L’urgence justifie que soit prononcée la suspension d’un acte administratif lorsque l’exécution de celui-ci porte atteinte, de manière suffisamment grave et immédiate, à un intérêt public, à la situation du requérant ou aux intérêts qu’il entend défendre. Il appartient au juge des référés, saisi d’une demande de suspension d’une décision refusant la délivrance d’un titre de séjour, d’apprécier et de motiver l’urgence compte tenu de l’incidence immédiate du refus de titre de séjour sur la situation concrète de l’intéressé. Cette condition d’urgence sera en principe constatée dans le cas d’un refus de renouvellement du titre de séjour, comme d’ailleurs d’un retrait de celui-ci. Dans les autres cas, il appartient au requérant de justifier de circonstances particulières caractérisant la nécessité pour lui de bénéficier à très bref délai d’une mesure provisoire dans l’attente d’une décision juridictionnelle statuant sur la légalité de la décision litigieuse.

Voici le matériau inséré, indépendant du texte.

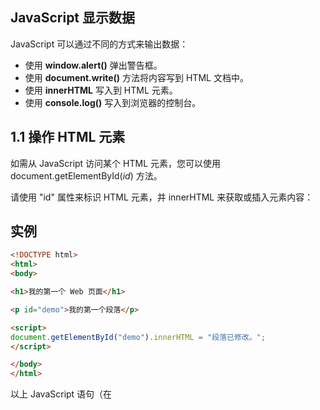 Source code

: ## JavaScript 显示数据

JavaScript 可以通过不同的方式来输出数据：

- 使用 **window.alert()** 弹出警告框。
- 使用 **document.write()** 方法将内容写到 HTML 文档中。
- 使用 **innerHTML** 写入到 HTML 元素。
- 使用 **console.log()** 写入到浏览器的控制台。

## 1.1 操作 HTML 元素

如需从 JavaScript 访问某个 HTML 元素，您可以使用 document.getElementById(*id*) 方法。

请使用 "id" 属性来标识 HTML 元素，并 innerHTML 来获取或插入元素内容：

## 实例

```html
<!DOCTYPE html>
<html>
<body>

<h1>我的第一个 Web 页面</h1>

<p id="demo">我的第一个段落</p>

<script>
document.getElementById("demo").innerHTML = "段落已修改。";
</script>

</body>
</html>
```

以上 JavaScript 语句（在 <script> 标签中）可以在 web 浏览器中执行：

**document.getElementById("demo")** 是使用 id 属性来查找 HTML 元素的 JavaScript 代码 。

**innerHTML = "段落已修改。"** 是用于修改元素的 HTML 内容(innerHTML)的 JavaScript 代码。

```html
<!DOCTYPE html>
<html>
<body>

<h1>我的第一个 Web 页面</h1>

<p>我的第一个段落。</p>

<button onclick="myFunction()">点我</button>

<script>
function myFunction() {
    document.write(Date());
}
</script>

</body>
</html>
```

点击之后就会显示时间

## 2 一些基本语法

```js
break	用于跳出循环。
catch	语句块，在 try 语句块执行出错时执行 catch 语句块。
continue	跳过循环中的一个迭代。
do ... while	执行一个语句块，在条件语句为 true 时继续执行该语句块。
for	在条件语句为 true 时，可以将代码块执行指定的次数。
for ... in	用于遍历数组或者对象的属性（对数组或者对象的属性进行循环操作）。
function	定义一个函数
if ... else	用于基于不同的条件来执行不同的动作。
return	返回结果，并退出函数
switch	用于基于不同的条件来执行不同的动作。
throw	抛出（生成）错误 。
try	实现错误处理，与 catch 一同使用。
var	声明一个变量。
while	当条件语句为 true 时，执行语句块。
```

## 2.1 JavaScript 数组

下面的代码创建名为 cars 的数组：

**var cars=new Array();**
**cars[0]="Saab";**
**cars[1]="Volvo";**
**cars[2]="BMW";**

或者 (condensed array):

**var cars=new Array("Saab","Volvo","BMW");**

或者 (literal array):

**var cars=["Saab","Volvo","BMW"];**

## 2.3 JS 事件

基本形式是

```html
<some-HTML-element some-event="JavaScript 代码">
```

| onchange    | HTML 元素改变                        |
| ----------- | ------------------------------------ |
| onclick     | 用户点击 HTML 元素                   |
| onmouseover | 鼠标指针移动到指定的元素上时发生     |
| onmouseout  | 用户从一个 HTML 元素上移开鼠标时发生 |
| onkeydown   | 用户按下键盘按键                     |
| onload      | 浏览器已完成页面的加载               |

比如：

```html
<button onclick="getElementById('demo').innerHTML=Date()">现在的时间是?</button>
```



## 3 fetch api

Fetch API 是一种现代的、功能强大的网络请求工具，它允许你通过 JavaScript 异步地请求资源，而不需要使用传统的 XMLHttpRequest 对象。

Fetch API 可以简洁地发起 HTTP 请求，并处理服务器的响应。

Fetch API 基于 Promise 设计，使得异步操作更加简洁和易于理解。

**Fetch 优点：**

- 基于 **Promises**，代码更加简洁和易读。
- 更好的错误处理机制：只在网络错误（如无法连接服务器）时返回 `catch`，而非状态码错误。
- 支持多种数据格式（JSON、文本、二进制等）。
- 可以处理跨域请求，通过 `CORS` 机制配置。

### fetch 的基本用法

fetch 的语法相当简洁，最基本的形式是：

```js
fetch(url)
  .then(response => response.json()) // 解析 JSON 数据
  .then(data => console.log(data))   // 处理数据
  .catch(error => console.error('Error:', error)); // 错误处理
```

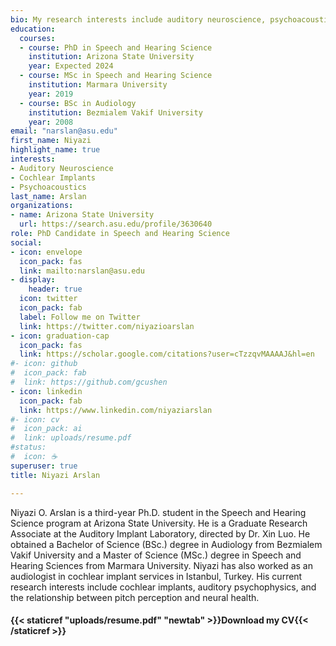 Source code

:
 ```yaml
---
bio: My research interests include auditory neuroscience, psychoacoustics, and implantable devices.
education:
  courses:
  - course: PhD in Speech and Hearing Science
    institution: Arizona State University
    year: Expected 2024
  - course: MSc in Speech and Hearing Science
    institution: Marmara University
    year: 2019
  - course: BSc in Audiology
    institution: Bezmialem Vakif University
    year: 2008
email: "narslan@asu.edu"
first_name: Niyazi
highlight_name: true
interests:
- Auditory Neuroscience
- Cochlear Implants
- Psychoacoustics
last_name: Arslan
organizations:
- name: Arizona State University
  url: https://search.asu.edu/profile/3630640
role: PhD Candidate in Speech and Hearing Science
social:
- icon: envelope
  icon_pack: fas
  link: mailto:narslan@asu.edu
- display:
    header: true
  icon: twitter
  icon_pack: fab
  label: Follow me on Twitter
  link: https://twitter.com/niyazioarslan
- icon: graduation-cap
  icon_pack: fas
  link: https://scholar.google.com/citations?user=cTzzqvMAAAAJ&hl=en
#- icon: github
#  icon_pack: fab
#  link: https://github.com/gcushen
- icon: linkedin
  icon_pack: fab
  link: https://www.linkedin.com/niyaziarslan
#- icon: cv
#  icon_pack: ai
#  link: uploads/resume.pdf
#status:
#  icon: ☕️
superuser: true
title: Niyazi Arslan

---
```


<p>Niyazi O. Arslan is a third-year Ph.D. student in the Speech and Hearing Science program at Arizona State University. He is a Graduate Research Associate at the Auditory Implant Laboratory, directed by Dr. Xin Luo. He obtained a Bachelor of Science (BSc.) degree in Audiology from Bezmialem Vakif University and a Master of Science (MSc.) degree in Speech and Hearing Sciences from Marmara University. Niyazi has also worked as an audiologist in cochlear implant services in Istanbul, Turkey. His current research interests include cochlear implants, auditory psychophysics, and the relationship between pitch perception and neural health.</p>

#### <i class="fa fa-download" aria-hidden="true" style="color:#150206"></i> {{< staticref "uploads/resume.pdf" "newtab" >}}Download my CV{{< /staticref >}}
</center> 




<script data-name="BMC-Widget" data-cfasync="false" src="https://cdnjs.buymeacoffee.com/1.0.0/widget.prod.min.js" data-id="narslan" data-description="Support me on Buy me a coffee!" data-message="By buying me a coffee, you're helping me stay energized and focused on delving deeper into the fascinating world of science. Your support means I can continue sharing my findings and insights with you." data-color="#F2F211" data-position="Right" data-x_margin="18" data-y_margin="18"></script>

<body>

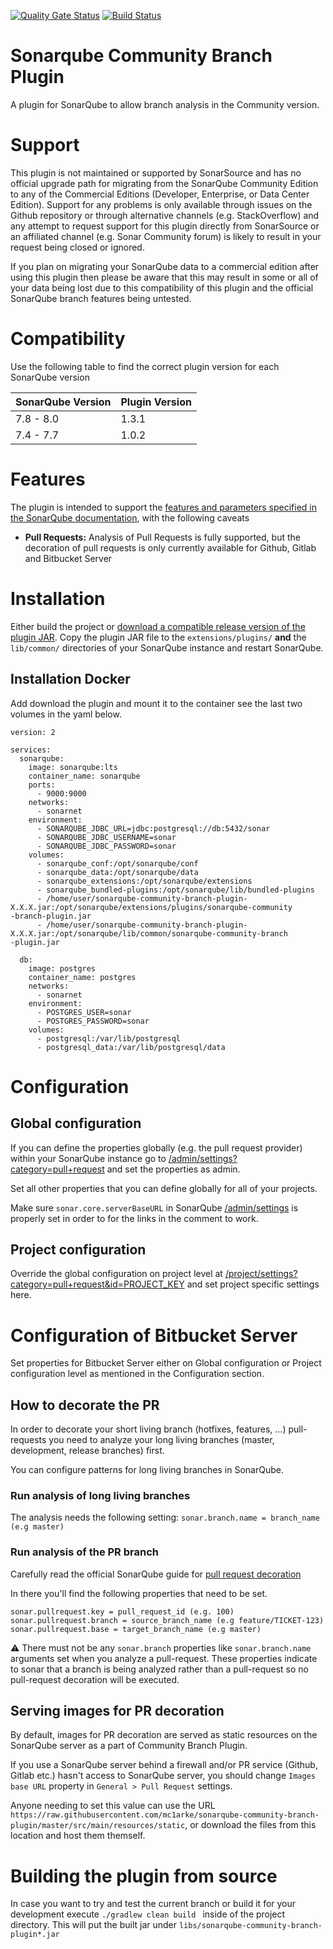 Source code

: [![Quality Gate Status](https://sonarcloud.io/api/project_badges/measure?project=mc1arke_sonarqube-community-branch-plugin&metric=alert_status)](https://sonarcloud.io/dashboard?id=mc1arke_sonarqube-community-branch-plugin) [![Build Status](https://travis-ci.org/mc1arke/sonarqube-community-branch-plugin.svg?branch=master)](https://travis-ci.org/mc1arke/sonarqube-community-branch-plugin)

# Sonarqube Community Branch Plugin
A plugin for SonarQube to allow branch analysis in the Community version.

# Support
This plugin is not maintained or supported by SonarSource and has no official upgrade path for migrating from the SonarQube Community Edition to any of the Commercial Editions (Developer, Enterprise, or Data Center Edition). Support for any problems is only available through issues on the Github repository or through alternative channels (e.g. StackOverflow) and any attempt to request support for this plugin directly from SonarSource or an affiliated channel (e.g. Sonar Community forum) is likely to result in your request being closed or ignored.

If you plan on migrating your SonarQube data to a commercial edition after using this plugin then please be aware that this may result in some or all of your data being lost due to this compatibility of this plugin and the official SonarQube branch features being untested.

# Compatibility
Use the following table to find the correct plugin version for each SonarQube version

SonarQube Version | Plugin Version
------------------|---------------
7.8 - 8.0         | 1.3.1
7.4 - 7.7         | 1.0.2

# Features
The plugin is intended to support the [features and parameters specified in the SonarQube documentation](https://docs.sonarqube.org/latest/branches/overview/), with the following caveats
* __Pull Requests:__ Analysis of Pull Requests is fully supported, but the decoration of pull requests is only currently available for Github, Gitlab and Bitbucket Server

# Installation
Either build the project or [download a compatible release version of the plugin JAR](https://github.com/mc1arke/sonarqube-community-branch-plugin/releases). Copy the plugin JAR file to the `extensions/plugins/` **and** the `lib/common/` directories of your SonarQube instance and restart SonarQube.

## Installation Docker
Add download the plugin and mount it to the container see the last two volumes in the yaml below.
```
version: 2

services:
  sonarqube:
    image: sonarqube:lts
    container_name: sonarqube
    ports:
      - 9000:9000
    networks:
      - sonarnet
    environment:
      - SONARQUBE_JDBC_URL=jdbc:postgresql://db:5432/sonar
      - SONARQUBE_JDBC_USERNAME=sonar
      - SONARQUBE_JDBC_PASSWORD=sonar
    volumes:
      - sonarqube_conf:/opt/sonarqube/conf
      - sonarqube_data:/opt/sonarqube/data
      - sonarqube_extensions:/opt/sonarqube/extensions
      - sonarqube_bundled-plugins:/opt/sonarqube/lib/bundled-plugins
      - /home/user/sonarqube-community-branch-plugin-X.X.X.jar:/opt/sonarqube/extensions/plugins/sonarqube-community
-branch-plugin.jar
      - /home/user/sonarqube-community-branch-plugin-X.X.X.jar:/opt/sonarqube/lib/common/sonarqube-community-branch
-plugin.jar

  db:
    image: postgres
    container_name: postgres
    networks:
      - sonarnet
    environment:
      - POSTGRES_USER=sonar
      - POSTGRES_PASSWORD=sonar
    volumes:
      - postgresql:/var/lib/postgresql
      - postgresql_data:/var/lib/postgresql/data
``` 

# Configuration
## Global configuration
If you can define the properties globally (e.g. the pull request provider) within your SonarQube instance go to
  [/admin/settings?category=pull+request](http://localhost:9000/admin/settings?category=pull+request) and set the
   properties as admin.

Set all other properties that you can define globally for all of your projects.

Make sure `sonar.core.serverBaseURL` in SonarQube [/admin/settings](http://localhost:9000/admin/settings) is properly
 set in order to for the links in the comment to work.

## Project configuration
Override the global configuration on project level at [/project/settings?category=pull+request&id=PROJECT_KEY](http://localhost:9000/project/settings?category=pull+request&id=PROJECT_KEY) and set project specific
 settings here.

# Configuration of Bitbucket Server
Set properties for Bitbucket Server either on Global configuration or Project configuration level as mentioned in the
 Configuration section.

## How to decorate the PR
In order to decorate your short living branch (hotfixes, features, ...) pull-requests you need to analyze your long
 living branches (master, development, release branches) first.
 
You can configure patterns for long living branches in SonarQube.

### Run analysis of long living branches
  
The analysis needs the following setting:
`sonar.branch.name = branch_name (e.g master)`

### Run analysis of the PR branch
Carefully read the official SonarQube guide for [pull request decoration](https://docs.sonarqube.org/latest/analysis/pull-request/) 

In there you'll find the following properties that need to be set.
```
sonar.pullrequest.key = pull_request_id (e.g. 100)
sonar.pullrequest.branch = source_branch_name (e.g feature/TICKET-123)
sonar.pullrequest.base = target_branch_name (e.g master)
```

:warning: There must not be any `sonar.branch` properties like `sonar.branch.name` arguments set when you analyze a
  pull-request. These properties indicate to sonar that a branch is being analyzed rather than a pull-request so no
    pull-request decoration will be executed.
    
## Serving images for PR decoration
By default, images for PR decoration are served as static resources on the SonarQube server as a part of Community Branch Plugin. 

If you use a SonarQube server behind a firewall and/or PR service (Github, Gitlab etc.) hasn't access to SonarQube server, you should change `Images base URL` property in `General > Pull Request` settings.

Anyone needing to set this value can use the URL `https://raw.githubusercontent.com/mc1arke/sonarqube-community-branch-plugin/master/src/main/resources/static`, or download the files from this location and host them themself.
 
# Building the plugin from source
In case you want to try and test the current branch or build it for your development execute `./gradlew clean build
` inside of the project directory. This will put the built jar under `libs/sonarqube-community-branch-plugin*.jar`
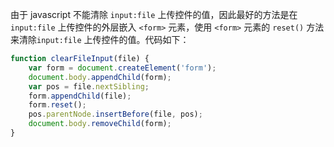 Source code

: 由于 javascript 不能清除 `input:file` 上传控件的值，因此最好的方法是在 `input:file` 上传控件的外层嵌入 `<form>` 元素，使用 `<form>` 元素的 `reset()` 方法来清除`input:file` 上传控件的值。代码如下：

```javascript
function clearFileInput(file) {
	var form = document.createElement('form');
	document.body.appendChild(form);
	var pos = file.nextSibling;
	form.appendChild(file);
	form.reset();
	pos.parentNode.insertBefore(file, pos);
	document.body.removeChild(form);
}
```
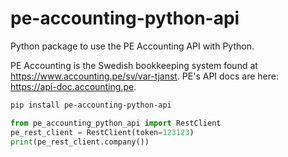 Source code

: # pe-accounting-python-api

Python package to use the PE Accounting API with Python.

PE Accounting is the Swedish bookkeeping system found at <https://www.accounting.pe/sv/var-tjanst>. PE's API docs are here: <https://api-doc.accounting.pe>.

```sh
pip install pe-accounting-python-api
```

```python
from pe_accounting_python_api import RestClient
pe_rest_client = RestClient(token=123123)
print(pe_rest_client.company())
```

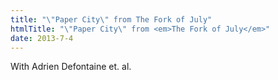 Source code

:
 ```yaml
---
title: "\"Paper City\" from The Fork of July"
htmlTitle: "\"Paper City\" from <em>The Fork of July</em>"
date: 2013-7-4
---
```


With Adrien Defontaine et. al.
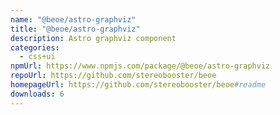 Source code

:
 ```yaml
---
name: "@beoe/astro-graphviz"
title: "@beoe/astro-graphviz"
description: Astro graphviz component
categories:
  - css+ui
npmUrl: https://www.npmjs.com/package/@beoe/astro-graphviz
repoUrl: https://github.com/stereobooster/beoe
homepageUrl: https://github.com/stereobooster/beoe#readme
downloads: 6
---
```

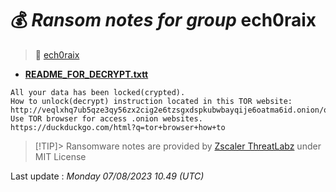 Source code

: # 💰 _Ransom notes for group_ ech0raix
> 🔗 [ech0raix](group/ech0raix)
* **[README_FOR_DECRYPT.txtt](https://ransomware.live/ransomware_notes/ech0raix/README_FOR_DECRYPT.txtt)**

```
All your data has been locked(crypted).
How to unlock(decrypt) instruction located in this TOR website: http://veqlxhq7ub5qze3qy56zx2cig2e6tzsgxdspkubwbayqije6oatma6id.onion/order/[snip]
Use TOR browser for access .onion websites.
https://duckduckgo.com/html?q=tor+browser+how+to

```


> [!TIP]> Ransomware notes are provided by [Zscaler ThreatLabz](https://github.com/threatlabz/ransomware_notes) under MIT License
> 




Last update : _Monday 07/08/2023 10.49 (UTC)_

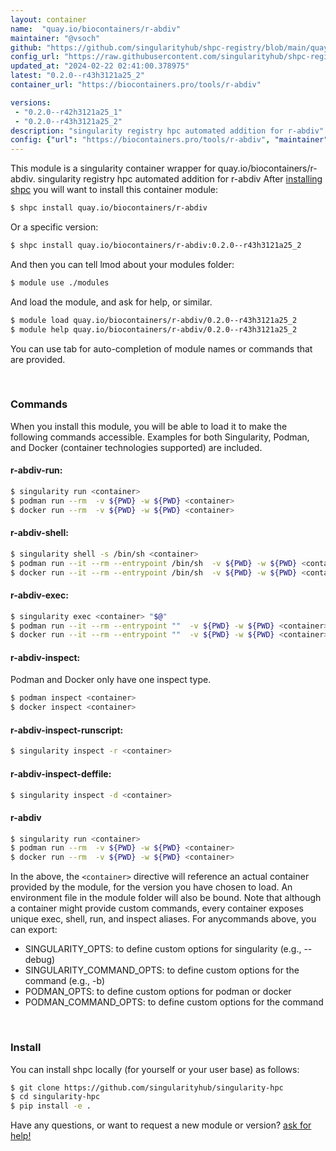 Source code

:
 ```yaml
---
layout: container
name:  "quay.io/biocontainers/r-abdiv"
maintainer: "@vsoch"
github: "https://github.com/singularityhub/shpc-registry/blob/main/quay.io/biocontainers/r-abdiv/container.yaml"
config_url: "https://raw.githubusercontent.com/singularityhub/shpc-registry/main/quay.io/biocontainers/r-abdiv/container.yaml"
updated_at: "2024-02-22 02:41:00.378975"
latest: "0.2.0--r43h3121a25_2"
container_url: "https://biocontainers.pro/tools/r-abdiv"

versions:
 - "0.2.0--r42h3121a25_1"
 - "0.2.0--r43h3121a25_2"
description: "singularity registry hpc automated addition for r-abdiv"
config: {"url": "https://biocontainers.pro/tools/r-abdiv", "maintainer": "@vsoch", "description": "singularity registry hpc automated addition for r-abdiv", "latest": {"0.2.0--r43h3121a25_2": "sha256:5e55c5d58b2a22450c78691e52c75ca92bc726b05dc85d67d6446fe491e367a3"}, "tags": {"0.2.0--r42h3121a25_1": "sha256:9cf6d39e29d69f1dc660e90af50485053198ae542f7223a74f0e43017254d8e1", "0.2.0--r43h3121a25_2": "sha256:5e55c5d58b2a22450c78691e52c75ca92bc726b05dc85d67d6446fe491e367a3"}, "docker": "quay.io/biocontainers/r-abdiv"}
---
```


This module is a singularity container wrapper for quay.io/biocontainers/r-abdiv.
singularity registry hpc automated addition for r-abdiv
After [installing shpc](#install) you will want to install this container module:


```bash
$ shpc install quay.io/biocontainers/r-abdiv
```

Or a specific version:

```bash
$ shpc install quay.io/biocontainers/r-abdiv:0.2.0--r43h3121a25_2
```

And then you can tell lmod about your modules folder:

```bash
$ module use ./modules
```

And load the module, and ask for help, or similar.

```bash
$ module load quay.io/biocontainers/r-abdiv/0.2.0--r43h3121a25_2
$ module help quay.io/biocontainers/r-abdiv/0.2.0--r43h3121a25_2
```

You can use tab for auto-completion of module names or commands that are provided.

<br>

### Commands

When you install this module, you will be able to load it to make the following commands accessible.
Examples for both Singularity, Podman, and Docker (container technologies supported) are included.

#### r-abdiv-run:

```bash
$ singularity run <container>
$ podman run --rm  -v ${PWD} -w ${PWD} <container>
$ docker run --rm  -v ${PWD} -w ${PWD} <container>
```

#### r-abdiv-shell:

```bash
$ singularity shell -s /bin/sh <container>
$ podman run --it --rm --entrypoint /bin/sh  -v ${PWD} -w ${PWD} <container>
$ docker run --it --rm --entrypoint /bin/sh  -v ${PWD} -w ${PWD} <container>
```

#### r-abdiv-exec:

```bash
$ singularity exec <container> "$@"
$ podman run --it --rm --entrypoint ""  -v ${PWD} -w ${PWD} <container> "$@"
$ docker run --it --rm --entrypoint ""  -v ${PWD} -w ${PWD} <container> "$@"
```

#### r-abdiv-inspect:

Podman and Docker only have one inspect type.

```bash
$ podman inspect <container>
$ docker inspect <container>
```

#### r-abdiv-inspect-runscript:

```bash
$ singularity inspect -r <container>
```

#### r-abdiv-inspect-deffile:

```bash
$ singularity inspect -d <container>
```



#### r-abdiv

```bash
$ singularity run <container>
$ podman run --rm  -v ${PWD} -w ${PWD} <container>
$ docker run --rm  -v ${PWD} -w ${PWD} <container>
```


In the above, the `<container>` directive will reference an actual container provided
by the module, for the version you have chosen to load. An environment file in the
module folder will also be bound. Note that although a container
might provide custom commands, every container exposes unique exec, shell, run, and
inspect aliases. For anycommands above, you can export:

 - SINGULARITY_OPTS: to define custom options for singularity (e.g., --debug)
 - SINGULARITY_COMMAND_OPTS: to define custom options for the command (e.g., -b)
 - PODMAN_OPTS: to define custom options for podman or docker
 - PODMAN_COMMAND_OPTS: to define custom options for the command

<br>

### Install

You can install shpc locally (for yourself or your user base) as follows:

```bash
$ git clone https://github.com/singularityhub/singularity-hpc
$ cd singularity-hpc
$ pip install -e .
```

Have any questions, or want to request a new module or version? [ask for help!](https://github.com/singularityhub/singularity-hpc/issues) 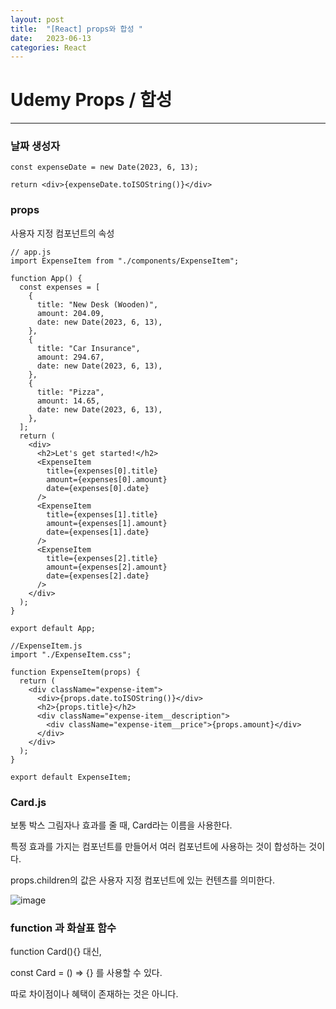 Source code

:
 ```yaml
---
layout: post
title:  "[React] props와 합성 "
date:   2023-06-13
categories: React
---
```


# Udemy Props / 합성

--- 

### 날짜 생성자

```
const expenseDate = new Date(2023, 6, 13);

return <div>{expenseDate.toISOString()}</div>
```

### props
사용자 지정 컴포넌트의 속성

```
// app.js
import ExpenseItem from "./components/ExpenseItem";

function App() {
  const expenses = [
    {
      title: "New Desk (Wooden)",
      amount: 204.09,
      date: new Date(2023, 6, 13),
    },
    {
      title: "Car Insurance",
      amount: 294.67,
      date: new Date(2023, 6, 13),
    },
    {
      title: "Pizza",
      amount: 14.65,
      date: new Date(2023, 6, 13),
    },
  ];
  return (
    <div>
      <h2>Let's get started!</h2>
      <ExpenseItem
        title={expenses[0].title}
        amount={expenses[0].amount}
        date={expenses[0].date}
      />
      <ExpenseItem
        title={expenses[1].title}
        amount={expenses[1].amount}
        date={expenses[1].date}
      />
      <ExpenseItem
        title={expenses[2].title}
        amount={expenses[2].amount}
        date={expenses[2].date}
      />
    </div>
  );
}

export default App;

```

```
//ExpenseItem.js
import "./ExpenseItem.css";

function ExpenseItem(props) {
  return (
    <div className="expense-item">
      <div>{props.date.toISOString()}</div>
      <h2>{props.title}</h2>
      <div className="expense-item__description">
        <div className="expense-item__price">{props.amount}</div>
      </div>
    </div>
  );
}

export default ExpenseItem;
```

### Card.js

보통 박스 그림자나 효과를 줄 때, Card라는 이름을 사용한다.

특정 효과를 가지는 컴포넌트를 만들어서 여러 컴포넌트에 사용하는 것이 합성하는 것이다.

props.children의 값은 사용자 지정 컴포넌트에 있는 컨텐츠를 의미한다. 

![image](https://github.com/talkingOrange/talkingOrange.github.io/assets/88815795/40cc86a4-ab0c-4fc0-b76a-c55e2beb584c)

### function 과 화살표 함수

function Card(){} 대신,

const Card = () => {} 를 사용할 수 있다.

따로 차이점이나 혜택이 존재하는 것은 아니다. 
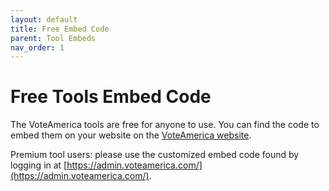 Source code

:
 ```yaml
---
layout: default
title: Free Embed Code
parent: Tool Embeds
nav_order: 1
---
```


# Free Tools Embed Code

The VoteAmerica tools are free for anyone to use.  You can find the code to embed them on your website on the [VoteAmerica website](https://www.voteamerica.com/embeds/).

Premium tool users: please use the customized embed code found by logging in at [https://admin.voteamerica.com/](https://admin.voteamerica.com/).
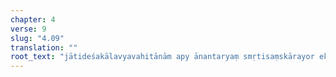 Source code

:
 ```yaml
---
chapter: 4
verse: 9
slug: "4.09"
translation: ""
root_text: "jātideśakālavyavahitānām apy ānantaryaṃ smṛtisaṃskārayor ekarūpatvāt"
---
```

Pour justifier de l’urgence à suspendre la décision en litige, M. A…, ressortissant tunisien né en 1993, fait valoir qu’il dispose d’un plein droit au séjour en qualité de parent d’enfant français, qu’il fait l’objet d’une mesure d’éloignement sans que l’autorité administrative ait examiné sa demande de titre et qu’il peut être embauché dans un métier dit « en tension ». Toutefois, il ressort de sa requête qu’il réside irrégulièrement en France depuis 2019 et qu’il a introduit une première demande de titre de séjour que plus de deux ans après la naissance de son enfant. Il ne produit aucun élément relatif à la situation financière de sa famille et n’établit pas, ni même n’allègue, que sa compagne ne peut pas travailler. En outre, le recours distinct introduit à l’encontre de la mesure d’éloignement dont il fait l’objet est suspensif. Enfin, la seule circonstance qu’il dispose d’une promesse d’embauche n’est pas suffisante pour établir l’existence de circonstances particulières de nature à regarder la condition d’urgence exigée par les dispositions de l’article L. 521-1 du code de justice administrative comme étant remplie. Par suite, la requête doit être rejetée en toutes ses conclusions selon la procédure prévue par l’article L. 522-3 du même code, sans qu’il soit besoin de se prononcer sur l’existence d’un moyen propre à créer un doute sérieux.
O R D O N N E :
Article 1er : La requête de M. A… est rejetée.
Article 2 : La présente ordonnance sera notifiée à M. A….
Fait à Lyon, le 16 mars 2026.
Le juge des référés,
R. Reymond-Kellal
La République mande et ordonne à la préfète du Rhône en ce qui la concerne ou à tous commissaires de justice à ce requis en ce qui concerne les voies de droit commun contre les parties privées, de pourvoir à l’exécution de la présente décision.